En Israël, de plus en plus de parents endeuillés demandent que le sperme de leurs fils, dont beaucoup sont des soldats, soit extrait et congelé. Certaines règles de la procédure ont été assouplies à la suite des attaques du Hamas du 7 octobre, mais les familles sont en colère et frustrées par la longueur des procédures judiciaires auxquelles elles sont confrontées.
La voix d'Avi Harush tremble lorsqu'il se souvient du moment où il a appris que son fils de 20 ans, Reef, avait été tué au combat le 6 avril 2024 dans la bande de Gaza.
Les officiers militaires qui se sont présentés à sa porte lui ont également présenté une décision. Il était encore temps de récupérer le sperme de Reef. La famille était-elle intéressée ?
La réponse d’Avi a été immédiate. Reef « a vécu sa vie à fond », dit-il. « Malgré cette perte horrible, nous avons choisi de vivre. »
« Reef aimait les enfants et voulait avoir ses propres enfants, cela ne fait aucun doute », ajoute-t-il.
Reef n'avait ni femme ni petite amie. Mais quand Avi a commencé à raconter l'histoire de son fils, plusieurs femmes l'ont contacté et lui ont proposé de porter l'enfant de Reef.
Il dit que cette idée est désormais « la mission de sa vie ».
La famille fait partie d'un nombre croissant de personnes qui ont congelé leur sperme depuis les attaques du Hamas contre Israël le 7 octobre, au cours desquelles environ 1 200 personnes ont été tuées et 251 autres ramenées à Gaza en otages.
En réponse à cette situation, Israël a lancé une vaste opération militaire à Gaza, au cours de laquelle plus de 39 000 Palestiniens ont été tués, selon le ministère de la Santé dirigé par le Hamas. Environ 400 Israéliens ont également été tués dans le cadre de la guerre.
Depuis le 7 octobre, le ministère israélien de la Santé a procédé à des prélèvements de sperme sur près de 170 jeunes hommes, civils et militaires. C'est environ 15 fois plus que les années précédentes à la même période.
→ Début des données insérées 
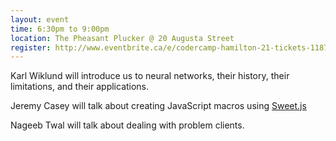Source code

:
 ```yaml
---
layout: event
time: 6:30pm to 9:00pm
location: The Pheasant Plucker @ 20 Augusta Street
register: http://www.eventbrite.ca/e/codercamp-hamilton-21-tickets-11873182007
---
```


Karl Wiklund will introduce us to neural networks, their history, their limitations, and their applications.

Jeremy Casey will talk about creating JavaScript macros using [Sweet.js](http://sweetjs.org/)

Nageeb Twal will talk about dealing with problem clients.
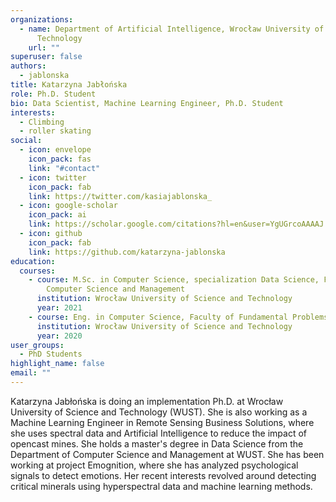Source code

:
 ```yaml
---
organizations:
  - name: Department of Artificial Intelligence, Wrocław University of Science and
      Technology
    url: ""
superuser: false
authors:
  - jablonska
title: Katarzyna Jabłońska
role: Ph.D. Student
bio: Data Scientist, Machine Learning Engineer, Ph.D. Student
interests:
  - Climbing
  - roller skating
social:
  - icon: envelope
    icon_pack: fas
    link: "#contact"
  - icon: twitter
    icon_pack: fab
    link: https://twitter.com/kasiajablonska_
  - icon: google-scholar
    icon_pack: ai
    link: https://scholar.google.com/citations?hl=en&user=YgUGrcoAAAAJ
  - icon: github
    icon_pack: fab
    link: https://github.com/katarzyna-jablonska
education:
  courses:
    - course: M.Sc. in Computer Science, specialization Data Science, Faculty of
        Computer Science and Management
      institution: Wrocław University of Science and Technology
      year: 2021
    - course: Eng. in Computer Science, Faculty of Fundamental Problems of Technology
      institution: Wrocław University of Science and Technology
      year: 2020
user_groups:
  - PhD Students
highlight_name: false
email: ""
---
```

Katarzyna Jabłońska is doing an implementation Ph.D. at Wrocław University of Science and Technology (WUST). She is also working as a Machine Learning Engineer in Remote Sensing Business Solutions, where she uses spectral data and Artificial Intelligence to reduce the impact of opencast mines. She holds a master's degree in Data Science from the Department of Computer Science and Management at WUST. She has been working at project Emognition, where she has analyzed psychological signals to detect emotions. Her recent interests revolved around detecting critical minerals using hyperspectral data and machine learning methods.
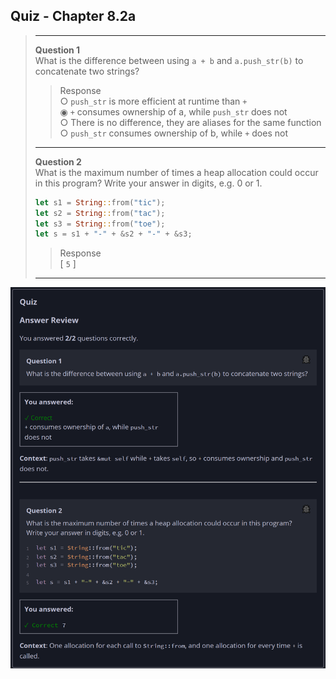 ## Quiz - Chapter 8.2a ##

> ---
> **Question 1**<br>
> What is the difference between using ```a + b``` and
> ```a.push_str(b)``` to concatenate two strings?
>
> > Response<br>
> > ○ ```push_str``` is more efficient at runtime than
> > ```+```<br>
> > ◉ ```+``` consumes ownership of a, while ```push_str``` 
> > does not<br>
> > ○ There is no difference, they are aliases for the same 
> > function<br>
> > ○ ```push_str``` consumes ownership of b, while ```+``` 
> > does not<br>
> > 
> ---
> 
> **Question 2**<br>
> What is the maximum number of times a heap allocation could 
> occur in this program? Write your answer in digits, e.g. 0 
> or 1.
>
> ```rust
> let s1 = String::from("tic");
> let s2 = String::from("tac");
> let s3 = String::from("toe");
> let s = s1 + "-" + &s2 + "-" + &s3;
> ```
>
> > Response<br>
> > [ ```5``` ]
> > 
> ---

![image](../additional-files/images/quiz_0802a.png)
Le processus consiste à pratiquer une incision dans le testicule et à retirer un petit morceau de tissu, à partir duquel les spermatozoïdes vivants peuvent ensuite être isolés dans un laboratoire et congelés.
Les taux de réussite de la récupération des cellules sont plus élevés si l'opération est effectuée dans les 24 heures suivant le décès, même si les cellules peuvent vivre jusqu'à 72 heures.
En octobre, le ministère israélien de la Santé a levé l'obligation pour les parents d'obtenir une ordonnance du tribunal pour demander cette procédure. L'armée israélienne affirme qu'elle est devenue plus proactive en proposant cette procédure aux parents en deuil ces dernières années.
Mais s'il est désormais plus facile de faire congeler du sperme, les veuves ou les parents qui souhaitent l'utiliser pour concevoir un enfant doivent prouver devant un tribunal que le défunt souhaitait avoir des enfants. Le processus peut prendre des années, en particulier pour les parents endeuillés.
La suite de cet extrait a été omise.